The Government has launched a 'major' nine-week consultation for driverless cars to be used on British roads. The Government hopes this will allow Britain to pave the way for the development of driverless technology.
The consultation invites all drivers to comment on two proposed changes:
- Insurance for automated vehicles where the 'driver' is no longer controlling the vehicle
- Amendments to the Highway Code and other regulations so that driverless functions are able to be used safely.
The Modern Transport Bill will be the mode by which changes to insurance will take place. Clearing up some of the ambiguity surrounding the subject, it has been highlighted that motor insurance will remain compulsory. Insurance will also be extended to product liability in respect of such vehicles, and the Government has stipulated that product liability insurance should include cover for passengers, third parties and the 'not at fault' automated vehicle driver.
Motorists will therefore have security in the knowledge that they will still be covered by insurance as insurers will continue to pay claims, potentially seeking indemnity from the manufacturer.
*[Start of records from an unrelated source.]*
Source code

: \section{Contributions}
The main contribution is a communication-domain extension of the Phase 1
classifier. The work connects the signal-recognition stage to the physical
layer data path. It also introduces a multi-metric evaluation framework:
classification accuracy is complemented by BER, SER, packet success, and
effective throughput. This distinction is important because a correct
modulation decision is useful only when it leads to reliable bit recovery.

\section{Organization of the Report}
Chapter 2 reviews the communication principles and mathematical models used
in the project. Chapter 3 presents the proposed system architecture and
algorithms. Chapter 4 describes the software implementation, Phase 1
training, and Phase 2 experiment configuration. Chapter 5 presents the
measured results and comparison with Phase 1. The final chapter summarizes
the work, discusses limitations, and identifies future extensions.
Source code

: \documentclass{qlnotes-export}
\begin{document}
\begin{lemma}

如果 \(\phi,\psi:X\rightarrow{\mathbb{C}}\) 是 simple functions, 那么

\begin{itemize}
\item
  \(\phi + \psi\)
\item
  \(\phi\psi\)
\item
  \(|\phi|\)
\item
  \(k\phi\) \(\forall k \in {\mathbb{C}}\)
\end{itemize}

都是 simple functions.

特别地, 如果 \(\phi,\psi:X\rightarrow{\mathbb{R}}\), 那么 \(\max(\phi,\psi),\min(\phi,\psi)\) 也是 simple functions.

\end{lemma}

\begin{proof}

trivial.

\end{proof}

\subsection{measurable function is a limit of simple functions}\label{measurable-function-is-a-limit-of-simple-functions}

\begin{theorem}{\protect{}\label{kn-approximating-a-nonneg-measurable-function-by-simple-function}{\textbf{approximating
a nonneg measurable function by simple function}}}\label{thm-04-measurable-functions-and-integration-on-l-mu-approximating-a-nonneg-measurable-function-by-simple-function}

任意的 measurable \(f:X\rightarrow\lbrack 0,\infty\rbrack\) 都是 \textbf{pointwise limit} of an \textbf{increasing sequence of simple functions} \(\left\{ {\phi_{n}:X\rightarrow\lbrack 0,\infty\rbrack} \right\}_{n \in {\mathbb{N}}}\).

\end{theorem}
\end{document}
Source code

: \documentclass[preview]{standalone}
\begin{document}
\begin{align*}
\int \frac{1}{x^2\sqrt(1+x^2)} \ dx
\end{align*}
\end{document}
Although fully automated vehicles will not be on our roads until at least 2020, the Government predicts that advanced driver assistance functions will be publically available in Britain within two to four years. Such functions include remote control parking, motorway lane-changing and motorway assist.
The consultation runs hand in hand with the Government's financial commitments to the technology, having pledged a further £30m from the Intelligent Mobility Fund for research and development, via a competition to be launched next month.
The consultation ends on 9th September 2016.